#### [Work to be completed]
Among the entries below, how many lines hold "contains"? Only the number is wanted.
╭─ Dataset entries
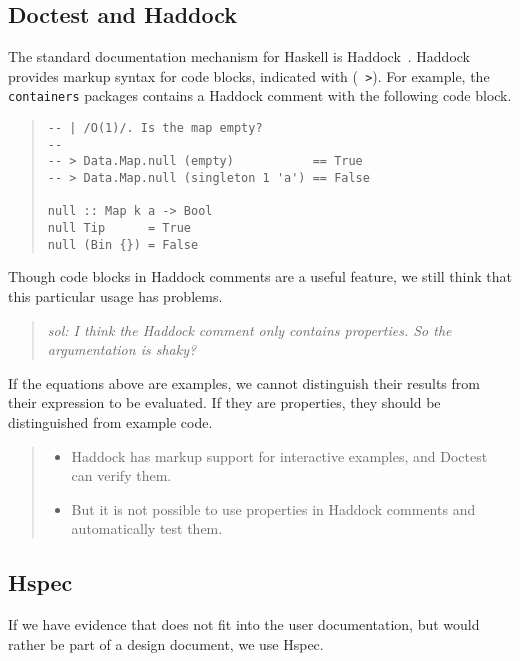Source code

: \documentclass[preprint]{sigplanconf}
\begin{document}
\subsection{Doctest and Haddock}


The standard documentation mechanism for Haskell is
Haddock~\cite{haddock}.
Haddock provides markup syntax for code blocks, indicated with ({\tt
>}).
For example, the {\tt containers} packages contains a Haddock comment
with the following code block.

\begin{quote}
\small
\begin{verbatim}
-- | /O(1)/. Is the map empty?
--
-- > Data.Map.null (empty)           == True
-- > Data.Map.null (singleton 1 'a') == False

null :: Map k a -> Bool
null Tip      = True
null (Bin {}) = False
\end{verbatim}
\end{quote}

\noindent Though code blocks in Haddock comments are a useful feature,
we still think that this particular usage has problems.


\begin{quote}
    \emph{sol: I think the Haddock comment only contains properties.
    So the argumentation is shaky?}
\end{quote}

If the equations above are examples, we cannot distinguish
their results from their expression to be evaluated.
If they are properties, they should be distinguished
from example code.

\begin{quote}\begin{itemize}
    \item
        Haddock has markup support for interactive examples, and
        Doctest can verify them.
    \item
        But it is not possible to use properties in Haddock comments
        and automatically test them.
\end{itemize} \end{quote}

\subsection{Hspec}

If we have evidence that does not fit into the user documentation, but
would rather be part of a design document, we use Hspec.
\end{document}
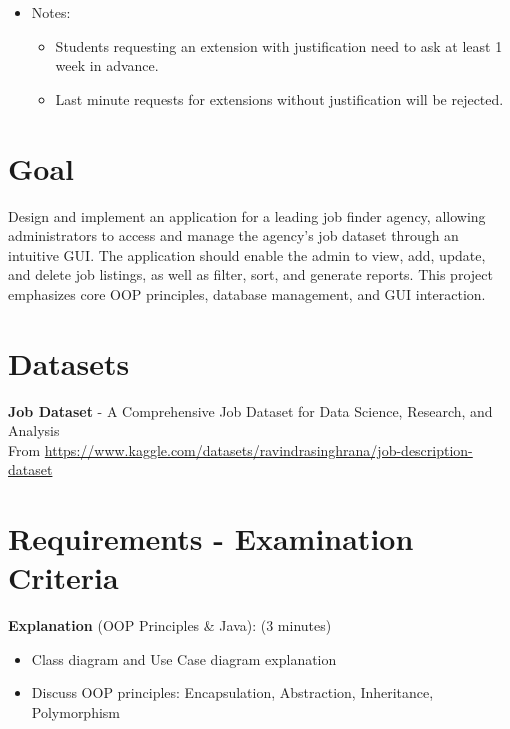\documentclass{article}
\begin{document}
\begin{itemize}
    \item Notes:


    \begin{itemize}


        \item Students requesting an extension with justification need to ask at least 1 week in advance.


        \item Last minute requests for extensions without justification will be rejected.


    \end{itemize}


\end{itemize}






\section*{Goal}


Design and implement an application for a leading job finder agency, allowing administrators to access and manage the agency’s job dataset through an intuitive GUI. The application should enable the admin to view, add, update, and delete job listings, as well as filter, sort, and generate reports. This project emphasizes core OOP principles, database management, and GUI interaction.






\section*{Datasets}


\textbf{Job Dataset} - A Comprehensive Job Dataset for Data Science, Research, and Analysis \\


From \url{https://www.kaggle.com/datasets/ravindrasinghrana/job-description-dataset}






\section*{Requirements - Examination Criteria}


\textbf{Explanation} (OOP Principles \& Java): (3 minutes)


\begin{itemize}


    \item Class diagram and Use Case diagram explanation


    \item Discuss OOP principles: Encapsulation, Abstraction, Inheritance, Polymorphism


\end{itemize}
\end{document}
╰─
#### [Response to this exercise]
2